Insomnia, sleep apnea, stress, difficulty falling asleep: is sleeping better for your health?

Insomnia, sleep apnea, stress, difficulty falling asleep: is sleeping better for your health?


Does spending two nights improve your well-being? According to a recent study on the subject, the answer is yes! Couples would have a lower risk of insomnia, difficulty falling asleep, sleep apnea or even anxiety than “lone sleepers”.

Better a poor horse than no horse at all. The adage that is often verified does not seem to sneak under the duvet. American researchers have just shown that sleeping together can improve the quality of your sleep and your overall health!

To prove this, these scientists from the University of Arizona followed 1,007 volunteers when asked about their status as a couple and on indicators such as the length of sleep, the degree of fatigue, the level of stress or the tendency to suffer. sleep disorders.

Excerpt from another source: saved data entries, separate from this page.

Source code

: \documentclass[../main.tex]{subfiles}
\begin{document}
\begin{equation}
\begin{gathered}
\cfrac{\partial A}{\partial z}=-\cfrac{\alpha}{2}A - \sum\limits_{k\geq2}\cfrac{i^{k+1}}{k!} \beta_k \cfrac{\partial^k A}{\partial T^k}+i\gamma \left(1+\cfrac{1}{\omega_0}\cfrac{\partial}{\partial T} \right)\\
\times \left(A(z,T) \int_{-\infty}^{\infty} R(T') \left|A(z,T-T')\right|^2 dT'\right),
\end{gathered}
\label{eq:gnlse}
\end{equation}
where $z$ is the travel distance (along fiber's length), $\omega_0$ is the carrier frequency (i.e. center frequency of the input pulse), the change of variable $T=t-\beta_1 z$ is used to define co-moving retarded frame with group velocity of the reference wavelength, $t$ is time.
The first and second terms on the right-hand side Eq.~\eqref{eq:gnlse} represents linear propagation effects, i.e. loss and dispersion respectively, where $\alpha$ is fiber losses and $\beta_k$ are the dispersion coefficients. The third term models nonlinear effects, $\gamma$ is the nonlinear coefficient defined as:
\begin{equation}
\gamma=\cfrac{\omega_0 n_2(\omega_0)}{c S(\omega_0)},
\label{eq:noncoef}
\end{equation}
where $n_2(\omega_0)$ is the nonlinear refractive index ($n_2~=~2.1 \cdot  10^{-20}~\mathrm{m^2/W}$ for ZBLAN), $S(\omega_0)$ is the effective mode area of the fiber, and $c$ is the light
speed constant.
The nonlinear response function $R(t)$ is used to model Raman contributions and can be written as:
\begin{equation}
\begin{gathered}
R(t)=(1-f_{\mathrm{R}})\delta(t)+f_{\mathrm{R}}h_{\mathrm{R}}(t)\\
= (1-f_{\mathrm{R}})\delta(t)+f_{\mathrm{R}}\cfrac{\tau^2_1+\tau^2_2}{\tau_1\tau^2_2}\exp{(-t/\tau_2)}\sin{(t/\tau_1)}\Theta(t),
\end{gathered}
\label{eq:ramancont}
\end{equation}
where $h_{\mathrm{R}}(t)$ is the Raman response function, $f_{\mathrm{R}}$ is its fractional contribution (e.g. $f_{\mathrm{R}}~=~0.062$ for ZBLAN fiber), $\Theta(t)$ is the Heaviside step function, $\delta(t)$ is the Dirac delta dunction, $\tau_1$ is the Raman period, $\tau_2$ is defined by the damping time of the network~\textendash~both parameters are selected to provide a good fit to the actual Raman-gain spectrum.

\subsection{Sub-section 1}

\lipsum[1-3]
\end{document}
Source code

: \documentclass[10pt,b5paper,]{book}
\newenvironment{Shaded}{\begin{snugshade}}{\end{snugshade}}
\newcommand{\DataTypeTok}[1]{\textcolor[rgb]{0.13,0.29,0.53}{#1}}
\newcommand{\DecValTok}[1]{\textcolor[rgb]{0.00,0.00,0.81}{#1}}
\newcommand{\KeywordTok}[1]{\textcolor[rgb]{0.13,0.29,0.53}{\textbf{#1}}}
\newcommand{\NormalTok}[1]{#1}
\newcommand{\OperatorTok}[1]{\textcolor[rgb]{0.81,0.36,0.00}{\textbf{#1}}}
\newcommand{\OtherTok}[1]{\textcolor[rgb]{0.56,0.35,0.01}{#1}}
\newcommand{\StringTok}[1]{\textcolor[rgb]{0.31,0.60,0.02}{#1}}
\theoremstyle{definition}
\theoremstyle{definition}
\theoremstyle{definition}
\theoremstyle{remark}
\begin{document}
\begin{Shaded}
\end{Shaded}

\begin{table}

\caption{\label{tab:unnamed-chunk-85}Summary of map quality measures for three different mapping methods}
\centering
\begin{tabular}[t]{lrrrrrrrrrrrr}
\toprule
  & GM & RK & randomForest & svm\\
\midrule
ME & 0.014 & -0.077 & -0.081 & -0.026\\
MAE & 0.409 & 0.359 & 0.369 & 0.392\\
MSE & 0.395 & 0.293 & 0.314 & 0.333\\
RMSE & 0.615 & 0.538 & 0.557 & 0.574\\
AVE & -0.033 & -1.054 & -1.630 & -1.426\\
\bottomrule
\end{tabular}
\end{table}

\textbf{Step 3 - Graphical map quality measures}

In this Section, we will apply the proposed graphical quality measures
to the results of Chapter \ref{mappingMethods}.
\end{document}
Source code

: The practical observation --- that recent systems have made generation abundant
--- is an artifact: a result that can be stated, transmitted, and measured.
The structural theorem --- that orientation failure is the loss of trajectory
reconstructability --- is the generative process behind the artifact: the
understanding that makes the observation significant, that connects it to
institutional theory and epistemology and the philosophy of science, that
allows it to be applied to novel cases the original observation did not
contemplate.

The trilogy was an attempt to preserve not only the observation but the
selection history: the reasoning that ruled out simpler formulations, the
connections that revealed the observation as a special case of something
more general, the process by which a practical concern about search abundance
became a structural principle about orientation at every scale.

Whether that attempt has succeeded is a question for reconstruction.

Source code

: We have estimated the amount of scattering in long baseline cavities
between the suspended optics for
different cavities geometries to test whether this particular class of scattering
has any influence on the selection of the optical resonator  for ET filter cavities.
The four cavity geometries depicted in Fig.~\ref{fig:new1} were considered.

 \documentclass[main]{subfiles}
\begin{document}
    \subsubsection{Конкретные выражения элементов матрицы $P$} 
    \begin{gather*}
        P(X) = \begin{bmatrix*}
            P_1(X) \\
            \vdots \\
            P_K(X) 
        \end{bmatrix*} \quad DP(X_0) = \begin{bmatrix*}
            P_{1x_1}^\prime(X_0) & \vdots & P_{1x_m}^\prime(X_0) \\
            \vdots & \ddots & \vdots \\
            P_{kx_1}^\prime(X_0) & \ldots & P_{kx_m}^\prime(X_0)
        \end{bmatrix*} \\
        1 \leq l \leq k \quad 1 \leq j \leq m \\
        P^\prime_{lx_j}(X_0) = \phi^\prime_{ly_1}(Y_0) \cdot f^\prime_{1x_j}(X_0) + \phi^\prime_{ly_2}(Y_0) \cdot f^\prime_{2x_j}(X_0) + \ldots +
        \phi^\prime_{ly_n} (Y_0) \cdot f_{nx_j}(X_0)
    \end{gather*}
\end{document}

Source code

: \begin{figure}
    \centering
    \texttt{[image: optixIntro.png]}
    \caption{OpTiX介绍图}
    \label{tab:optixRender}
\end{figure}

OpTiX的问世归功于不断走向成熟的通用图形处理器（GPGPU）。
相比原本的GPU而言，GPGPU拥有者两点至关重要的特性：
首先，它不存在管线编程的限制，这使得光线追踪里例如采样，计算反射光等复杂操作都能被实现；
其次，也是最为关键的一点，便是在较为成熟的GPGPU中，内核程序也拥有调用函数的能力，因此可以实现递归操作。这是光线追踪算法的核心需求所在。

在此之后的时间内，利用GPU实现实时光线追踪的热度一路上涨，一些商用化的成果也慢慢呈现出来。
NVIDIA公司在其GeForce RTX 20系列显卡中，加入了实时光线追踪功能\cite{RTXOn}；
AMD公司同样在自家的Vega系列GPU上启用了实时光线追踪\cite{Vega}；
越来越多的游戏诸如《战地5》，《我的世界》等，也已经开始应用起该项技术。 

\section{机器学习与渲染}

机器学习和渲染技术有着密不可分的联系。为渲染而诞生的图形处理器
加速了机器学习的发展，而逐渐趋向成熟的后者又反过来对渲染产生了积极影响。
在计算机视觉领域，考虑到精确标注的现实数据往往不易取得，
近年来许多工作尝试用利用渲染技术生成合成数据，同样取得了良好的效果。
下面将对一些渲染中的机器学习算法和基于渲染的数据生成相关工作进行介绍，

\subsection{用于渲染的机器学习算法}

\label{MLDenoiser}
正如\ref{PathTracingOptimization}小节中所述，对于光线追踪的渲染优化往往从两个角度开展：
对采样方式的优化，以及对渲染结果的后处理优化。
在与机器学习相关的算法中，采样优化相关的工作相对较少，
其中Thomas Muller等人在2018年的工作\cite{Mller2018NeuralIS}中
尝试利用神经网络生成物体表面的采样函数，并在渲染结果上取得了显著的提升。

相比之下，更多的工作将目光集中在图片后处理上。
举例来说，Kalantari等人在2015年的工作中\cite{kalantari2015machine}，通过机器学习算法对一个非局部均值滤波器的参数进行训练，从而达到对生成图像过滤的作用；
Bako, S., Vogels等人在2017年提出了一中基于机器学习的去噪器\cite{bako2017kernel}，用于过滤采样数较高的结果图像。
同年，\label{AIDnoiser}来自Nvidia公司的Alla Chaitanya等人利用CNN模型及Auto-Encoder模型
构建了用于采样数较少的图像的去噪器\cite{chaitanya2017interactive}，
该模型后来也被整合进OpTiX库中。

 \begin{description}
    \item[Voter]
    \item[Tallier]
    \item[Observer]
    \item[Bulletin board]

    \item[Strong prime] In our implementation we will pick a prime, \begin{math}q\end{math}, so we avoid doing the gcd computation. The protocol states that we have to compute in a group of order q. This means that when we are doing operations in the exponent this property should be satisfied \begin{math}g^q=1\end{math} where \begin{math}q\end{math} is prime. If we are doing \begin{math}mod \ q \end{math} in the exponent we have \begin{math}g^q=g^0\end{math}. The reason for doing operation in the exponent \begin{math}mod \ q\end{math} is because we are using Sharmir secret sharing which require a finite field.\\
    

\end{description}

Stress, fatigue, sleep apnea

As a result, those who sleep together are less exposed to insomnia, and experience less fatigue on a daily basis compared to people sleeping alone. Accompanied sleepers also find sleep faster and are less likely to suffer from sleep apnea.

The occurrence of anxiety, stress and even depressive disorders was also decreased in people sleeping as a couple. A point also confirmed in terms of satisfaction in social relations.

Which “confirms a better balance of sleep in accompanied sleepers,” confirms Prof. Brandon Fuentes, lead author of the study. Although, it should be noted, this work does not establish a cause-and-effect relationship on this improvement in well-being. Is it related to the overall feeling of love, emotional security, a lower degree of stress in couples compared to singles? Many points remain to be clarified!

And the parent-child pair?

In contrast, the researchers went so far as to assess the impact of sleep quality on parents sleeping with their children.

Parents have “increased risk of severe insomnia, increased stress and depression.” Ditto for “sleep apnea, less control over their own sleep rhythm, and a decrease in the quality of their social relationships.”